In Italia, siamo pronti con le lenticchie per mettere al sicuro il reparto del vil ma essenziale denaro, l’intimo rosso per un pizzico di fortuna in campo amoroso da mettere alla prova anche quella notte stessa, il falò con qualcosa di vecchio per chiudere alle spalle l’anno ormai passato senza rimpianti e, ovviamente, il brindisi a mezzanotte per scambiare i più sinceri auguri con gli amici che anche quest’anno sono al nostro fianco e rivolgere un pensiero alle persone care.

Se il resto del mondo inorridisce delle nostre lenticchie, anche a noi, di fronte agli usi e costumi locali, scappa un sorriso misto a perplessità. Quest’anno però possiamo decidere di adottarli come strategie propiziatorie e scongiuri per l’imminente 2016.

I giapponesi attendono l’avvento dell’anno nuovo seguendo il principio della pulizia: prima esterna, impegnandosi nel riordino della casa (il regalo più bello che i figli possano fare ai genitori), e, in seguito, personale, confessando i propri peccati allo scocco della mezzanotte, quando le campane dei templi buddhisti rintoccano per 108 volte.

In Cina, invece, il Capodanno è la festa della primavera e non coincide con la nostra data.

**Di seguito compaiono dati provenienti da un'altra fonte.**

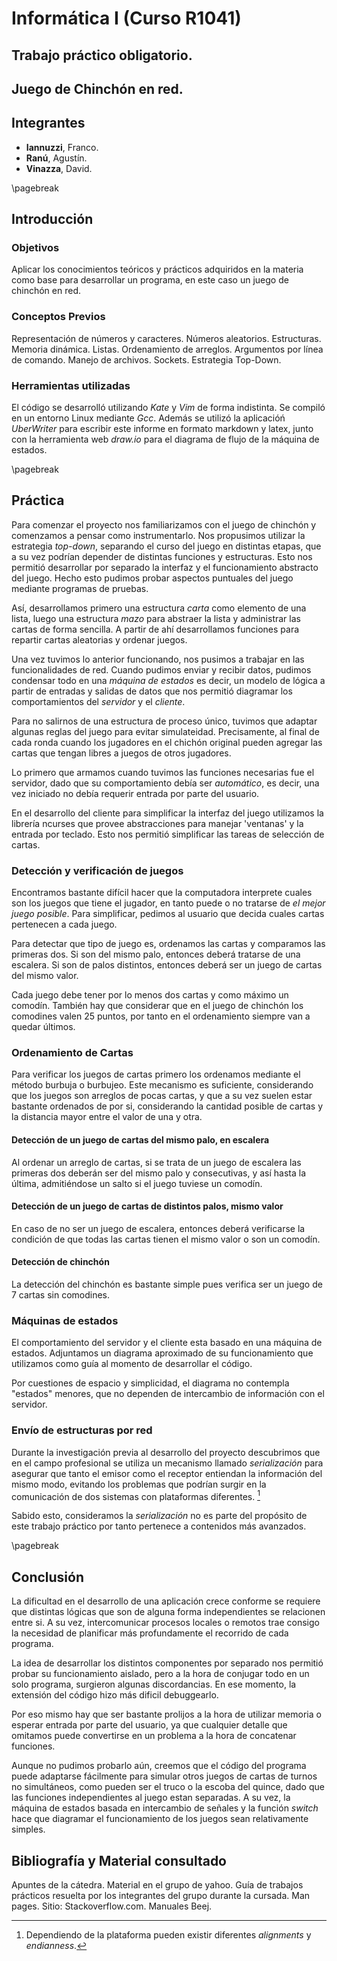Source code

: # **Informática I** (Curso R1041)
## Trabajo práctico obligatorio.
## Juego de Chinchón en red.

## Integrantes 
* **Iannuzzi**, Franco. 
* **Ranú**, Agustín. 
* **Vinazza**, David.

\pagebreak

## Introducción

### Objetivos

Aplicar los conocimientos teóricos y prácticos adquiridos en la materia como base para desarrollar un programa, en este caso un juego de chinchón en red.

### Conceptos Previos

Representación de números y caracteres. Números aleatorios. Estructuras. Memoria dinámica. Listas. Ordenamiento de arreglos. Argumentos por línea de comando. Manejo de archivos. Sockets. Estrategia Top-Down.

### Herramientas utilizadas

El código se desarrolló utilizando *Kate* y *Vim* de forma indistinta. Se compiló en un entorno Linux mediante *Gcc*. Además se utilizó la aplicacióń *UberWriter* para escribir este informe en formato markdown y latex, junto con la herramienta web *draw.io* para el diagrama de flujo de la máquina de estados.

\pagebreak

## Práctica

Para comenzar el proyecto nos familiarizamos con el juego de chinchón y comenzamos a pensar como instrumentarlo. Nos propusimos utilizar la estrategia *top-down*, separando el curso del juego en distintas etapas, que a su vez podrían depender de distintas funciones y estructuras. Esto nos permitió desarrollar por separado la interfaz y el funcionamiento abstracto del juego. Hecho esto pudimos probar aspectos puntuales del juego mediante programas de pruebas.

Así, desarrollamos primero una estructura *carta* como elemento de una lista, luego una estructura *mazo* para abstraer la lista y administrar las cartas de forma sencilla. A partir de ahí desarrollamos funciones para repartir cartas aleatorias y ordenar juegos.

Una vez tuvimos lo anterior funcionando, nos pusimos a trabajar en las funcionalidades de red. Cuando pudimos enviar y recibir datos, pudimos condensar todo en una *máquina de estados* es decir, un modelo de lógica a partir de entradas y salidas de datos que nos permitió diagramar los comportamientos del *servidor* y el *cliente*.

Para no salirnos de una estructura de proceso único, tuvimos que adaptar algunas reglas del juego para evitar simulateidad. Precisamente, al final de cada ronda cuando los jugadores en el chichón original pueden agregar las cartas que tengan libres a juegos de otros jugadores.

Lo primero que armamos cuando tuvimos las funciones necesarias fue el servidor, dado que su comportamiento debía ser *automático*, es decir, una vez iniciado no debía requerir entrada por parte del usuario.

En el desarrollo del cliente para simplificar la interfaz del juego utilizamos la librería ncurses que provee abstracciones para manejar 'ventanas' y la entrada por teclado. Esto nos permitió simplificar las tareas de selección de cartas.

### Detección y verificación de juegos

Encontramos bastante difícil hacer que la computadora interprete cuales son los juegos que tiene el jugador, en tanto puede o no tratarse de *el mejor juego posible*. Para simplificar, pedimos al usuario que decida cuales cartas pertenecen a cada juego.

Para detectar que tipo de juego es, ordenamos las cartas y comparamos las primeras dos. Si son del mismo palo, entonces deberá tratarse de una escalera. Si son de palos distintos, entonces deberá ser un juego de cartas del mismo valor.

Cada juego debe tener por lo menos dos cartas y como máximo un comodín. También hay que considerar que en el juego de chinchón los comodines valen 25 puntos, por tanto en el ordenamiento siempre van a quedar últimos.

### Ordenamiento de Cartas

Para verificar los juegos de cartas primero los ordenamos mediante el método burbuja o burbujeo. Este mecanismo es suficiente, considerando que los juegos son arreglos de pocas cartas, y que a su vez suelen estar bastante ordenados de por si, considerando la cantidad posible de cartas y la distancia mayor entre el valor de una y otra.

#### Detección de un juego de cartas del mismo palo, en escalera

Al ordenar un arreglo de cartas, si se trata de un juego de escalera las primeras dos deberán ser del mismo palo y consecutivas, y así hasta la última, admitiéndose un salto si el juego tuviese un comodín.

#### Detección de un juego de cartas de distintos palos, mismo valor

En caso de no ser un juego de escalera, entonces deberá verificarse la condición de que todas las cartas tienen el mismo valor o son un comodín.

#### Detección de chinchón

La detección del chinchón es bastante simple pues verifica ser un juego de 7 cartas sin comodines.

### Máquinas de estados

El comportamiento del servidor y el cliente esta basado en una máquina de estados. Adjuntamos un diagrama aproximado de su funcionamiento que utilizamos como guía al momento de desarrollar el código.

Por cuestiones de espacio y simplicidad, el diagrama no contempla "estados" menores, que no dependen de intercambio de información con el servidor.

### Envío de estructuras por red

Durante la investigación previa al desarrollo del proyecto descubrimos que en el campo profesional se utiliza un mecanismo llamado *serialización* para asegurar que tanto el emisor como el receptor entiendan la información del mismo modo, evitando los problemas que podrían surgir en la comunicación de dos sistemas con plataformas diferentes. [^1]

Sabido esto, consideramos la *serialización* no es parte del propósito de este trabajo práctico por tanto pertenece a contenidos más avanzados. 

[^1]: Dependiendo de la plataforma pueden existir diferentes *alignments* y *endianness*.

\pagebreak 

## Conclusión

La dificultad en el desarrollo de una aplicación crece conforme se requiere que distintas lógicas que son de alguna forma independientes se relacionen entre si. A su vez, intercomunicar procesos locales o remotos trae consigo la necesidad de planificar más profundamente el recorrido de cada programa.

La idea de desarrollar los distintos componentes por separado nos permitió probar su funcionamiento aislado, pero a la hora de conjugar todo en un solo programa, surgieron algunas discordancias. En ese momento, la extensión del código hizo más dificil debuggearlo.

Por eso mismo hay que ser bastante prolijos a la hora de utilizar memoria o esperar entrada por parte del usuario, ya que cualquier detalle que omitamos puede convertirse en un problema a la hora de concatenar funciones.

Aunque no pudimos probarlo aún, creemos que el código del programa puede adaptarse fácilmente para simular otros juegos de cartas de turnos no simultáneos, como pueden ser el truco o la escoba del quince, dado que las funciones independientes al juego estan separadas. A su vez, la máquina de estados basada en intercambio de señales y la función *switch* hace que diagramar el funcionamiento de los juegos sean relativamente simples.

## Bibliografía y Material consultado

Apuntes de la cátedra. Material en el grupo de yahoo. Guía de trabajos prácticos resuelta por los integrantes del grupo durante la cursada. Man pages. Sitio: Stackoverflow.com. Manuales Beej.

I festeggiamenti della durata di 15 giorni terminano con la celebre festa delle lanterne. Anche per i cinesi il rosso è il colore di questa festività, colore che secondo le antiche leggende locali serve ad impaurire il mostro mitologico Nian.

In Inghilterra si prepara un vero e proprio veglione: il tacchino ripieno di castagne è servito e segue l’irrinunciabile Christmas Pudding, i sudditi della Regina, invece, si cimentano i giochi con il fuoco di vario genere.

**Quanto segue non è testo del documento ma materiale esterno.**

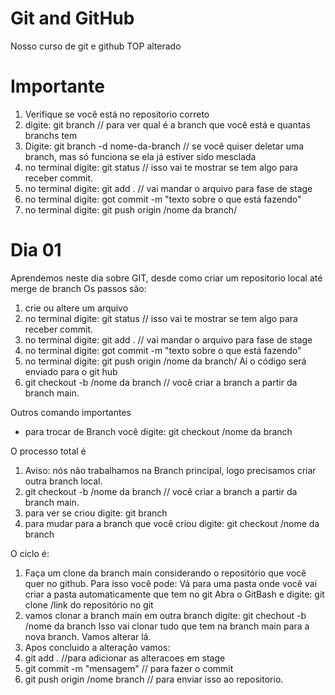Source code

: # Git and GitHub
Nosso curso de git e github TOP alterado

# Importante
1) Verifique se você está no repositorio correto
2) digite: git branch // para ver qual é a branch que você está e quantas branchs tem
3) Digite: git branch -d nome-da-branch // se você quiser deletar uma branch, mas só funciona se ela já estiver sido mesclada
4) no terminal digite: git status // isso vai te mostrar se tem algo para receber commit.
5) no terminal digite: git add . // vai mandar o arquivo para fase de stage
6) no terminal digite: got commit -m "texto sobre o que está fazendo"
7) no terminal digite: git push origin /nome da branch/

# Dia 01
Aprendemos neste dia sobre GIT, desde como criar um repositorio local até merge de branch
Os passos são:
1) crie ou altere um arquivo
2) no terminal digite: git status // isso vai te mostrar se tem algo para receber commit.
3) no terminal digite: git add . // vai mandar o arquivo para fase de stage
4) no terminal digite: got commit -m "texto sobre o que está fazendo"
5) no terminal digite: git push origin /nome da branch/
Aí o código será enviado para o git hub
6) git checkout -b /nome da branch // você criar a branch a partir da branch main.

Outros comando importantes
- para trocar de Branch você digite: git checkout /nome da branch

O processo total é
1) Aviso: nós não trabalhamos na Branch principal, logo precisamos criar outra branch local.
2) git checkout -b /nome da branch // você criar a branch a partir da branch main.
3) para ver se criou digite: git branch
4) para mudar para a branch que você criou digite: git checkout /nome da branch

O ciclo é:
1) Faça um clone da branch main considerando o repositório que você quer no github. Para isso você pode:
Vá para uma pasta onde você vai criar a pasta automaticamente que tem no git
Abra o GitBash e digite: git clone /link do repositório no git
2) vamos clonar a branch main em outra branch digite: git chechout -b /nome da branch
Isso vai clonar tudo que tem na branch main para a nova branch. Vamos alterar lá.
3) Apos concluido a alteração vamos:
31) git add . //para adicionar as alteracoes em stage
32) git commit -m "mensagem" // para fazer o commit
33) git push origin /nome branch // para enviar isso ao repositorio.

In Germania il travestimento risolve ogni problema di outfit e il brindisi si fa con l’impronunciabile Feuerzangenbowle, la bevanda della fraternità e delle associazioni studentesche a base di vino, cannella, chiodi di garofano, buccia d’arancia e rum che accompagna l’offerta di noci, nocciole e uvette.

In Russia non si accontentano di un unico festeggiamento, bensì raddoppiano secondo il calendario giuliano e quello gregoriano. Il 31 dicembre si usa aprire la porta per far entrare letteralmente il nuovo anno (viste le temperature non lo considererei un buon inizio).

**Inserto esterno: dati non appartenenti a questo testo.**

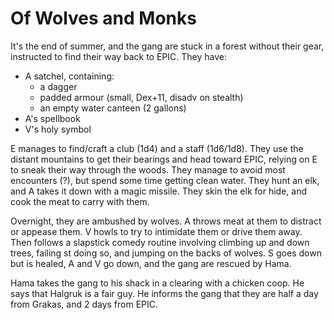 # Of Wolves and Monks

It's the end of summer, and the gang are stuck in a forest without their gear, instructed to find their way back to EPIC.
They have:  
* A satchel, containing:
  * a dagger
  * padded armour (small, Dex+11, disadv on stealth)
  * an empty water canteen (2 gallons)
* A's spellbook
* V's holy symbol

E manages to find/craft a club (1d4) and a staff (1d6/1d8).
They use the distant mountains to get their bearings and head toward EPIC, relying on E to sneak their way through the woods.
They manage to avoid most encounters (?), but spend some time getting clean water.
They hunt an elk, and A takes it down with a magic missile.
They skin the elk for hide, and cook the meat to carry with them.

Overnight, they are ambushed by wolves.
A throws meat at them to distract or appease them. 
V howls to try to intimidate them or drive them away.
Then follows a slapstick comedy routine involving climbing up and down trees, failing st doing so, and jumping on the backs of wolves.
S goes down but is healed, A and V go down, and the gang are rescued by Hama.

Hama takes the gang to his shack in a clearing with a chicken coop.
He says that Halgruk is a fair guy.
He informs the gang that they are half a day from Grakas, and 2 days from EPIC.
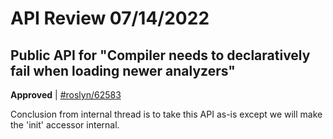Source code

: # API Review 07/14/2022

## Public API for "Compiler needs to declaratively fail when loading newer analyzers"

**Approved** | [#roslyn/62583](https://github.com/dotnet/roslyn/issues/62583#issuecomment-1183823089)

Conclusion from internal thread is to take this API as-is except we will make the 'init' accessor internal.
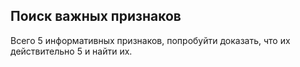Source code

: ##  Поиск важных признаков

Всего 5 информативных признаков, попробуйти доказать, что их действительно 5 и найти их.
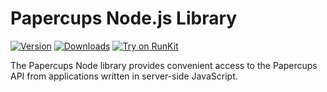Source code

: # Papercups Node.js Library

[![Version](https://img.shields.io/npm/v/@papercups-io/papercups.svg)](https://www.npmjs.com/package/@papercups-io/papercups)
[![Downloads](https://img.shields.io/npm/dm/@papercups-io/papercups.svg)](https://www.npmjs.com/package/@papercups-io/papercups)
[![Try on RunKit](https://badge.runkitcdn.com/@papercups-io/papercups.svg)](https://runkit.com/npm/@papercups-io/papercups)

The Papercups Node library provides convenient access to the Papercups API from
applications written in server-side JavaScript.
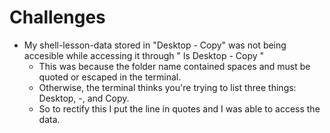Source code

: # Challenges

- My shell-lesson-data stored in "Desktop - Copy" was not being accesible while accessing it through " ls Desktop - Copy "
  - This was because the folder name contained spaces and must be quoted or escaped in the terminal.
  - Otherwise, the terminal thinks you're trying to list three things: Desktop, -, and Copy.
  - So to rectify this I put the line in quotes and I was able to access the data.

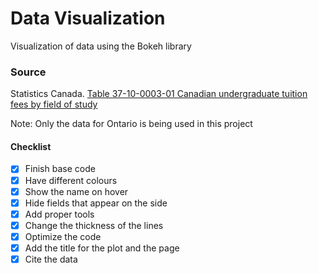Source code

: # Data Visualization

Visualization of data using the Bokeh library

### Source  
Statistics Canada.  [Table  37-10-0003-01   Canadian undergraduate tuition fees by field of study](https://www150.statcan.gc.ca/t1/tbl1/en/tv.action?pid=3710000301)

Note: Only the data for Ontario is being used in this project

#### Checklist
- [x] Finish base code
- [x] Have different colours 
- [x] Show the name on hover
- [x] Hide fields that appear on the side
- [x] Add proper tools
- [x] Change the thickness of the lines
- [x] Optimize the code
- [x] Add the title for the plot and the page
- [x] Cite the data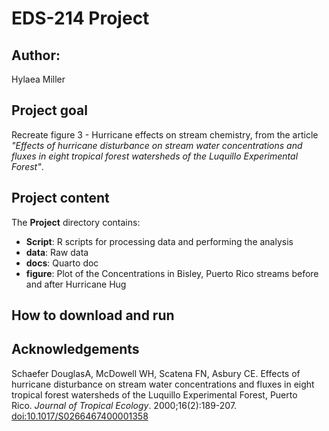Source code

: # EDS-214 Project

## Author:

Hylaea Miller

## Project goal

Recreate figure 3 - Hurricane effects on stream chemistry, from the article *"Effects of hurricane disturbance on stream water concentrations and fluxes in eight tropical forest watersheds of the Luquillo Experimental Forest"*.

## Project content

The **Project** directory contains:

-   **Script**: R scripts for processing data and performing the analysis
-   **data**: Raw data
-   **docs**: Quarto doc
-   **figure**: Plot of the Concentrations in Bisley, Puerto Rico streams before and after Hurricane Hug

## How to download and run

## Acknowledgements

Schaefer DouglasA, McDowell WH, Scatena FN, Asbury CE. Effects of hurricane disturbance on stream water concentrations and fluxes in eight tropical forest watersheds of the Luquillo Experimental Forest, Puerto Rico. *Journal of Tropical Ecology*. 2000;16(2):189-207. <doi:10.1017/S0266467400001358>
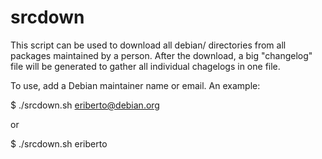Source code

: # srcdown

This script can be used to download all debian/ directories from all packages
maintained by a person. After the download, a big "changelog" file will be
generated to gather all individual chagelogs in one file.

To use, add a Debian maintainer name or email. An example:

$ ./srcdown.sh eriberto@debian.org

or

$ ./srcdown.sh eriberto
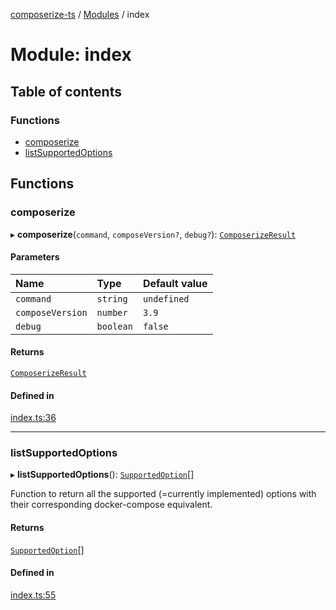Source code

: [composerize-ts](../README.md) / [Modules](../modules.md) / index

# Module: index

## Table of contents

### Functions

- [composerize](index.md#composerize)
- [listSupportedOptions](index.md#listsupportedoptions)

## Functions

### composerize

▸ **composerize**(`command`, `composeVersion?`, `debug?`): [`ComposerizeResult`](../classes/types.ComposerizeResult.md)

#### Parameters

| Name | Type | Default value |
| :------ | :------ | :------ |
| `command` | `string` | `undefined` |
| `composeVersion` | `number` | `3.9` |
| `debug` | `boolean` | `false` |

#### Returns

[`ComposerizeResult`](../classes/types.ComposerizeResult.md)

#### Defined in

[index.ts:36](https://github.com/cgoIT/composerize-ts/blob/6d071ed/src/index.ts#L36)

___

### listSupportedOptions

▸ **listSupportedOptions**(): [`SupportedOption`](../classes/types.SupportedOption.md)[]

Function to return all the supported (=currently implemented) options with their corresponding docker-compose equivalent.

#### Returns

[`SupportedOption`](../classes/types.SupportedOption.md)[]

#### Defined in

[index.ts:55](https://github.com/cgoIT/composerize-ts/blob/6d071ed/src/index.ts#L55)
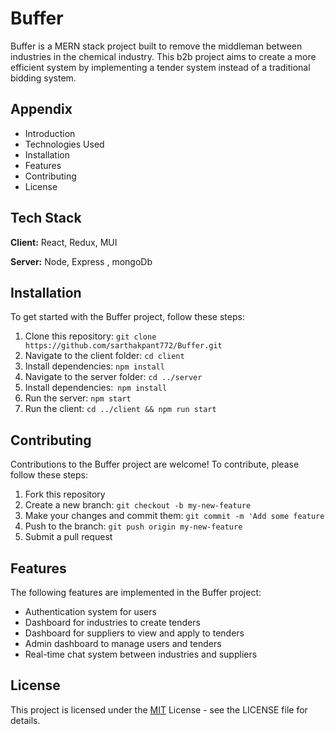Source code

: 
# Buffer

Buffer is a MERN stack project built to remove the middleman between industries in the chemical industry. This b2b project aims to create a more efficient system by implementing a tender system instead of a traditional bidding system.


## Appendix

* Introduction
* Technologies Used
* Installation
* Features
* Contributing
* License


## Tech Stack

**Client:** React, Redux, MUI

**Server:** Node, Express , mongoDb


## Installation

To get started with the Buffer project, follow these steps:

1. Clone this repository: `git clone https://github.com/sarthakpant772/Buffer.git`
2. Navigate to the client folder: `cd client`
3. Install dependencies: `npm install`
4. Navigate to the server folder: `cd ../server`
5. Install dependencies:` npm install`
6. Run the server: `npm start`
7. Run the client: `cd ../client && npm run start`
    
## Contributing

Contributions to the Buffer project are welcome! To contribute, please follow these steps:
1. Fork this repository
2. Create a new branch: `git checkout -b my-new-feature`
3. Make your changes and commit them: `git commit -m 'Add some feature`
4. Push to the branch: `git push origin my-new-feature`
5. Submit a pull request


## Features

The following features are implemented in the Buffer project:

- Authentication system for users
- Dashboard for industries to create tenders
- Dashboard for suppliers to view and apply to tenders
- Admin dashboard to manage users and tenders
- Real-time chat system between industries and suppliers

## License

This project is licensed under the [MIT](https://choosealicense.com/licenses/mit/)  License - see the LICENSE file for details.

I nostri cugini spagnoli, invece, ogni anno si preparano alla loro sfida personale: riuscire a mangiare 12 chicchi d’uva allo scoccare della mezzanotte. Sintonizzati sull’orologio de Puerta del Sol, ad ogni suo rintocco un acino (che consiglio di acquistare già senza vinaccioli) per assicurarsi abbondanza di cibo per i futuri dodici mesi.

Quale uso, quale folle gesto scaramantico allora importerete nel vostro cenone sfidando l’anno “bisesto”?